SEPTEMBER 3, 2015 LAST UPDATED: THURSDAY, SEPTEMBER 3, 2015, 1:21 AM
BY RICHARD NEWMAN
STAFF WRITER |
THE RECORD
Stewardship Financial Corp. of Midland Park is the latest northern New Jersey bank to raise millions of dollars from investors to repay capital provided by the U.S. government to spur lending after the most recent recession.
The parent of 30-year-old Atlantic Stewardship Bank said late Friday that it raised $16.6 million to replace $15 million in funding received in 2011 from the U.S. Treasury through the Small Business Lending Fund, which was part of the Small Business Jobs Act signed into law by President Obama in September 2010.

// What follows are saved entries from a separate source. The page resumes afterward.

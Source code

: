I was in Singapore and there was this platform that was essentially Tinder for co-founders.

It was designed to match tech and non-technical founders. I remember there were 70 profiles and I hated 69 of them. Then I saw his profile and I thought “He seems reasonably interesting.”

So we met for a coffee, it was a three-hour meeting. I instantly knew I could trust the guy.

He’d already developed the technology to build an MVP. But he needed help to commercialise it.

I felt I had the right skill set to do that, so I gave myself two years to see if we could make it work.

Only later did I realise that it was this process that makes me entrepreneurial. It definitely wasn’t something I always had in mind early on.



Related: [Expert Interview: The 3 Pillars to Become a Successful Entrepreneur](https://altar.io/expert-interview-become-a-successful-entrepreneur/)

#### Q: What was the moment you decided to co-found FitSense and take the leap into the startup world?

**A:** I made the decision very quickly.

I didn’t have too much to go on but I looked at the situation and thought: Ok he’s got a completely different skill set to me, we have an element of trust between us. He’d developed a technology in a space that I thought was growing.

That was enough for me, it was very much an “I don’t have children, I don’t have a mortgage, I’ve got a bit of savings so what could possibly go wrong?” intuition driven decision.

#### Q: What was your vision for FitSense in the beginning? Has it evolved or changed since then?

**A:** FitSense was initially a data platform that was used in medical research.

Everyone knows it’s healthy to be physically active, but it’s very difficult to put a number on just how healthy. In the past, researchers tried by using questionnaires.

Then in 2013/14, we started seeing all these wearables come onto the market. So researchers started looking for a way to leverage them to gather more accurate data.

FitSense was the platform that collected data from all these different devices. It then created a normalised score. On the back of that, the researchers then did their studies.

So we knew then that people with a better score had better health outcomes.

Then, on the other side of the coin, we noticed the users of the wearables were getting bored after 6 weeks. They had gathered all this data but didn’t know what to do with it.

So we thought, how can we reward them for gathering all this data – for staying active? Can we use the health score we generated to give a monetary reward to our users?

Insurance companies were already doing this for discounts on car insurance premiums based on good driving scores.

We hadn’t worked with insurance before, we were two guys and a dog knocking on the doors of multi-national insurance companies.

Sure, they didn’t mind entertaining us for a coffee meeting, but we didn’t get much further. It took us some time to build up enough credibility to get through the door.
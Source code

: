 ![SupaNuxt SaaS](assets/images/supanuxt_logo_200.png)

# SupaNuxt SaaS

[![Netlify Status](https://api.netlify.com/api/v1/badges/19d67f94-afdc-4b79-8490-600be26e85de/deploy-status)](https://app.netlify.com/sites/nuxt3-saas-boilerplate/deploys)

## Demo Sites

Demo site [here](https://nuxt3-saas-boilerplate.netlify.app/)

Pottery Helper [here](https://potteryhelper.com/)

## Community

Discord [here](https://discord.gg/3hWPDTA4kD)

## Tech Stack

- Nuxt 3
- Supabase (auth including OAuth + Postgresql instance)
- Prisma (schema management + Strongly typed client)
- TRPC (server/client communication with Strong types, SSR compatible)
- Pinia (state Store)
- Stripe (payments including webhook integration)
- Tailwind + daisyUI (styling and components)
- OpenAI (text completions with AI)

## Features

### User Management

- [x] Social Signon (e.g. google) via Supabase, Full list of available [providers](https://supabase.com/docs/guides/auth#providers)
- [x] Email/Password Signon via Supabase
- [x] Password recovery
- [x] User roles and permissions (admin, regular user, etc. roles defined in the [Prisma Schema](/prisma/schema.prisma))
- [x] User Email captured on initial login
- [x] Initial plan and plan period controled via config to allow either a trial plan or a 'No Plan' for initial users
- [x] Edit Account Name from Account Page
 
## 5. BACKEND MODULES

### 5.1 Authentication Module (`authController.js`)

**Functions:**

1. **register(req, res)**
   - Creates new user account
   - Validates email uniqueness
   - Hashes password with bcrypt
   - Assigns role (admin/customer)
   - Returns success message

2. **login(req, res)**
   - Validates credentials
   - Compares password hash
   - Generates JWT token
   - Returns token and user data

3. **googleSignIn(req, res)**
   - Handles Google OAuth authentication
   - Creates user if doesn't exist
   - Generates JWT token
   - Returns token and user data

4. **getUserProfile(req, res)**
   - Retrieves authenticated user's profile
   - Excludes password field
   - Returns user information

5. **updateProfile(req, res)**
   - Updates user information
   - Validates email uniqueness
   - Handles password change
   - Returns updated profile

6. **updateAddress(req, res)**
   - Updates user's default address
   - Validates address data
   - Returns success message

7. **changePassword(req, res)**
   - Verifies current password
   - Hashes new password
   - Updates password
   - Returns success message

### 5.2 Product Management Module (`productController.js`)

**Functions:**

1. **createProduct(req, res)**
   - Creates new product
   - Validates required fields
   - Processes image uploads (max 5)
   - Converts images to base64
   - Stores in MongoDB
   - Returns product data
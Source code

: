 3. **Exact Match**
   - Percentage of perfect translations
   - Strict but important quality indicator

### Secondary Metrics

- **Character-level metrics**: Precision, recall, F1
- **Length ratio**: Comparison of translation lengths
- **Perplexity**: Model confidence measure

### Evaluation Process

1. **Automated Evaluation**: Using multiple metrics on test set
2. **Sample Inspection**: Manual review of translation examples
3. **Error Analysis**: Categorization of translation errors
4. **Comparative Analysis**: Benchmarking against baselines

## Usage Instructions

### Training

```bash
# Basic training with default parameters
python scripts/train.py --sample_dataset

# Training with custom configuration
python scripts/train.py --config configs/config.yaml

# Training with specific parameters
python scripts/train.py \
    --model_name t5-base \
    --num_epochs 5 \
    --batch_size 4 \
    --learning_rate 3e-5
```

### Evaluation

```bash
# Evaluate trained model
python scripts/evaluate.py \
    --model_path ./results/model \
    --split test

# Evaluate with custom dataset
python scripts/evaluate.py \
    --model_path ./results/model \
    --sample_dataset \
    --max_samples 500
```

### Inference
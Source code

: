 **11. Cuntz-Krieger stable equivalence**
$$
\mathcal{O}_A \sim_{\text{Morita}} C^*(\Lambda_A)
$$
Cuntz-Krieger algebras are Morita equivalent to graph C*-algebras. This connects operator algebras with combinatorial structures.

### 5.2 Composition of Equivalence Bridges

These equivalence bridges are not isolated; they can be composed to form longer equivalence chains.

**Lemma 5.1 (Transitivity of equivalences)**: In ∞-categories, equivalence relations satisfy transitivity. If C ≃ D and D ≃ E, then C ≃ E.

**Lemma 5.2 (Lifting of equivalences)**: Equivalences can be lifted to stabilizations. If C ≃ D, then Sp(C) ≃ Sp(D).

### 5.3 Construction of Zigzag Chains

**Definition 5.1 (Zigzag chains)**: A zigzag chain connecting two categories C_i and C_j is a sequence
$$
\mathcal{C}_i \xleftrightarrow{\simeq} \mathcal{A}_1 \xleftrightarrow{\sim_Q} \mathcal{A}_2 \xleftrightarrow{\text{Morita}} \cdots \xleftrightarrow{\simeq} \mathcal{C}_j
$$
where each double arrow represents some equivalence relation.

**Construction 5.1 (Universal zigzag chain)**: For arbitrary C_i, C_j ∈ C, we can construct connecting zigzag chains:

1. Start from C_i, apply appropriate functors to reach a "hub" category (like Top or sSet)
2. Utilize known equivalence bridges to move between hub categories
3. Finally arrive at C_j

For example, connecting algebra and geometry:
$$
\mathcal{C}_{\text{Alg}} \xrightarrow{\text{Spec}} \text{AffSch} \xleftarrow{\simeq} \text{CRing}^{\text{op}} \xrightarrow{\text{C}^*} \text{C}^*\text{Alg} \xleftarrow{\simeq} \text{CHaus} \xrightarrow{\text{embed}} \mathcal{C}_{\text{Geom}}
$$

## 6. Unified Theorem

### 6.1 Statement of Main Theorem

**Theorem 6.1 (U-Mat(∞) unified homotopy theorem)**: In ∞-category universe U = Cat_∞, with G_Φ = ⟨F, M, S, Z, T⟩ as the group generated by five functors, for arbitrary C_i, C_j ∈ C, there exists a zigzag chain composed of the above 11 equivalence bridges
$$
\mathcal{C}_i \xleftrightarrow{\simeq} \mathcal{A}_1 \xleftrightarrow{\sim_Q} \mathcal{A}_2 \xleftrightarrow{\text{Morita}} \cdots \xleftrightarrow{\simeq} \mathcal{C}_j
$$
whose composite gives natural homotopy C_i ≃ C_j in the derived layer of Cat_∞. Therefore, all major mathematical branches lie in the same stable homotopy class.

The program gave banks with less than $10 billion in assets an incentive to make loans to businesses with less than $50 million in annual sales. The more loans they made, the less they had to pay to the government in dividends. The kinds of loans that qualify include commercial and industrial loans and owner-occupied commercial real estate loans.
Many banks, including Atlantic Stewardship, used the money to replace the government’s Troubled Asset Relief Program funds. The participating banks have been making quarterly dividend payments to the Treasury at an annual rate of as low as 1 percent or as high as 5 percent of the amount of the government’s investment, depending on the amount of small-business loans the banks make.
As of March 31, the total increase in small-business lending since the program began amounted to $16.4 billion, according to a Treasury survey of participants.